- [TASK]: Your answer must be every line of the data that contains "should".

*** Opening of INFORMATION GIVEN ***

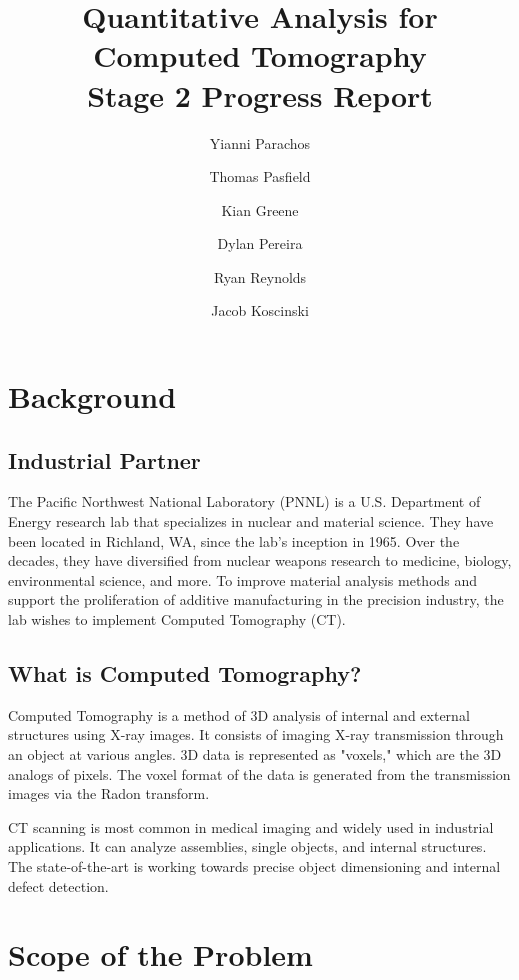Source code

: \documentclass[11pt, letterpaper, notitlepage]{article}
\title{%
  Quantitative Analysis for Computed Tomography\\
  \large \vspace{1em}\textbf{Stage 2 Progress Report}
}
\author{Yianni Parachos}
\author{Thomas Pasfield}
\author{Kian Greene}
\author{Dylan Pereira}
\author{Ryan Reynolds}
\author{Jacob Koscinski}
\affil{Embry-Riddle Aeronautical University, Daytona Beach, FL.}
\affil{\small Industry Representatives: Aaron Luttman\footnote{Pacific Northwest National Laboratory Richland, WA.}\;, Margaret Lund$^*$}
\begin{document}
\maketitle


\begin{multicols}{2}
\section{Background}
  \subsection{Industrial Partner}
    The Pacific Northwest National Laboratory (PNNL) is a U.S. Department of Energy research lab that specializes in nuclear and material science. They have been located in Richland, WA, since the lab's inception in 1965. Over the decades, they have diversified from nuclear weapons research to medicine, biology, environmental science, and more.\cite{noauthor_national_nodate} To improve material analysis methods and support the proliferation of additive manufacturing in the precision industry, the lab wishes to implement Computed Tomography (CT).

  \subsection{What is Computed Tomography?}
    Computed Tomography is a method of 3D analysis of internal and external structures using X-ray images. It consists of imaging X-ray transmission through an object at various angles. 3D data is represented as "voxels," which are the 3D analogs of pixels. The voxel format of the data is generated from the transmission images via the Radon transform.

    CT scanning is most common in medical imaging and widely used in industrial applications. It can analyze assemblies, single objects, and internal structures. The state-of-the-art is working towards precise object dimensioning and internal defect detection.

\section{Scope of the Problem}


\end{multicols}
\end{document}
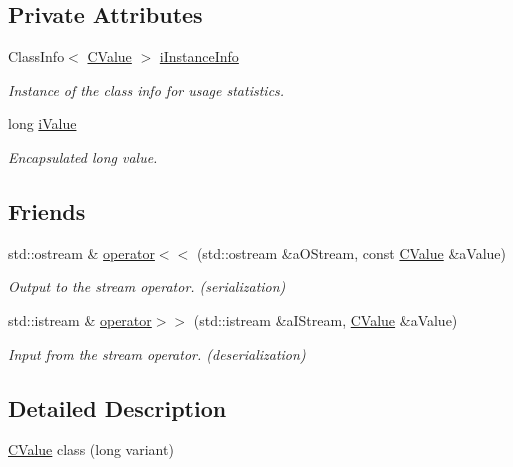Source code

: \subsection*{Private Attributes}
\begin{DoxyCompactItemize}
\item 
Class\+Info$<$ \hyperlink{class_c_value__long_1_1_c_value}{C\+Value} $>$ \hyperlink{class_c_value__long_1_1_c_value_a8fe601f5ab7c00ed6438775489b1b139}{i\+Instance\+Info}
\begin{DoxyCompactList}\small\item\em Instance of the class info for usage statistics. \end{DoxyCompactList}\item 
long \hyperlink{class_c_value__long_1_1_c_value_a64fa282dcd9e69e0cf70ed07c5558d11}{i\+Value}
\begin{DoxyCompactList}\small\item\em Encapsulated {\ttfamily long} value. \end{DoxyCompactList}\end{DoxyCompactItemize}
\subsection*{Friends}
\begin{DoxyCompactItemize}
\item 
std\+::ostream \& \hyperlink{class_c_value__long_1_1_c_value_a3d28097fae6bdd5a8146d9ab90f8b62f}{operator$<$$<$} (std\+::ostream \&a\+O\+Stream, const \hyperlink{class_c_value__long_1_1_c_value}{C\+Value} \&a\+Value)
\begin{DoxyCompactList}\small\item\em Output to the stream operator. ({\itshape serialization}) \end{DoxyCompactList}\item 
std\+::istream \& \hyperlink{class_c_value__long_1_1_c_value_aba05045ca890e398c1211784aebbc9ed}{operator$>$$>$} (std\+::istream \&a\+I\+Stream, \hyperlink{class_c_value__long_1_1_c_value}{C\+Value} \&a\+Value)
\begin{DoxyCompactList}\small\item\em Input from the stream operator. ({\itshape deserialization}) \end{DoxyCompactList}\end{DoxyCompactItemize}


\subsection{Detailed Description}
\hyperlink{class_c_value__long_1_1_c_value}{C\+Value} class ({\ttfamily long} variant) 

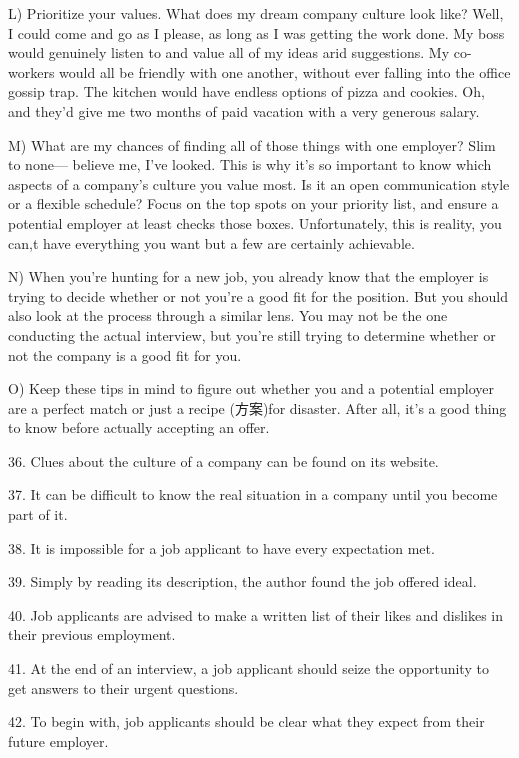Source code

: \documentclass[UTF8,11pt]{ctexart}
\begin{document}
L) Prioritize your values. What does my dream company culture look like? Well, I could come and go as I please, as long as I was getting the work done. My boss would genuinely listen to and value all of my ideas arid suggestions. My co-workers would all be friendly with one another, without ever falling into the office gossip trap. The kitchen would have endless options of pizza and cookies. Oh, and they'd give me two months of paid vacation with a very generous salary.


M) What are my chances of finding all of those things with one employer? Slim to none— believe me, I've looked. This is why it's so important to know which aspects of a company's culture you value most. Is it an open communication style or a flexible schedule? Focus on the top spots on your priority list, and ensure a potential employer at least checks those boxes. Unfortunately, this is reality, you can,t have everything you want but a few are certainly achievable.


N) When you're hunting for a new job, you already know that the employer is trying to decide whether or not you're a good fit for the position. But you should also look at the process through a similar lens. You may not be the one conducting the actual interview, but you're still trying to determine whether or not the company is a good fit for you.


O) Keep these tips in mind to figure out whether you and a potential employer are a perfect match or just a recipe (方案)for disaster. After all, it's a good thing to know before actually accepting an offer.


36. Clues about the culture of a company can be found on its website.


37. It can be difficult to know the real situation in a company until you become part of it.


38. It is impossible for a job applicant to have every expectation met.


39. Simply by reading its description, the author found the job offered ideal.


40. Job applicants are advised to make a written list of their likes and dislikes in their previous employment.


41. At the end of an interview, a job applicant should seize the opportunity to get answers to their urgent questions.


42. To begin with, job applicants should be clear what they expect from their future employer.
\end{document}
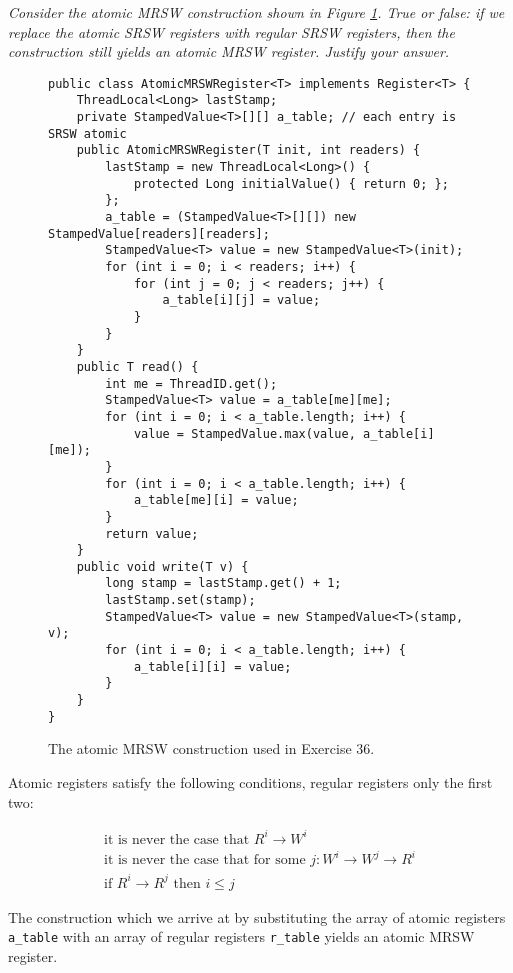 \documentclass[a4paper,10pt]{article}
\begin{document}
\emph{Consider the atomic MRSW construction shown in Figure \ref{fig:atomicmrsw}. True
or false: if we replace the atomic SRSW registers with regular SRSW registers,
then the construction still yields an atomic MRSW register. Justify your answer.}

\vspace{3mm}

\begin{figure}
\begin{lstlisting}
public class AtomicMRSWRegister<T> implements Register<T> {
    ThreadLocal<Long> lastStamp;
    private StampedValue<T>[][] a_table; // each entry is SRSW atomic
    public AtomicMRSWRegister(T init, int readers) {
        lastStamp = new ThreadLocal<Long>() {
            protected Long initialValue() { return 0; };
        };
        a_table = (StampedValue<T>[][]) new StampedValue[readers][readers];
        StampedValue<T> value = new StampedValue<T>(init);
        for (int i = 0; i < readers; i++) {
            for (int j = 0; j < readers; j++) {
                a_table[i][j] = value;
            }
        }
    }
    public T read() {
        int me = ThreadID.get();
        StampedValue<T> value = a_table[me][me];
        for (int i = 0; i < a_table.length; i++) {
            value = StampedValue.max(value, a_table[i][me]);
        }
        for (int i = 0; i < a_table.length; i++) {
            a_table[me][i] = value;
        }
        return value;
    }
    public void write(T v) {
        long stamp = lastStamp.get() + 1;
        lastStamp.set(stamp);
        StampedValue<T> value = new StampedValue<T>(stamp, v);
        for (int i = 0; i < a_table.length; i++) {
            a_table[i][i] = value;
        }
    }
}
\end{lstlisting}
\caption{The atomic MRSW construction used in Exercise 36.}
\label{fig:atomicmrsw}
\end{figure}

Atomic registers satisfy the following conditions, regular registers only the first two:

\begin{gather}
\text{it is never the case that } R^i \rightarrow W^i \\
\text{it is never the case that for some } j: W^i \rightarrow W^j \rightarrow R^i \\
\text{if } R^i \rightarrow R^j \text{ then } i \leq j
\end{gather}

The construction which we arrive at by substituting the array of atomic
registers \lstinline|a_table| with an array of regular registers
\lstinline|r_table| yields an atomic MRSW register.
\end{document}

*** Close of INFORMATION GIVEN ***

- [SOLUTION]:
N) When you're hunting for a new job, you already know that the employer is trying to decide whether or not you're a good fit for the position. But you should also look at the process through a similar lens. You may not be the one conducting the actual interview, but you're still trying to determine whether or not the company is a good fit for you.
41. At the end of an interview, a job applicant should seize the opportunity to get answers to their urgent questions.
42. To begin with, job applicants should be clear what they expect from their future employer.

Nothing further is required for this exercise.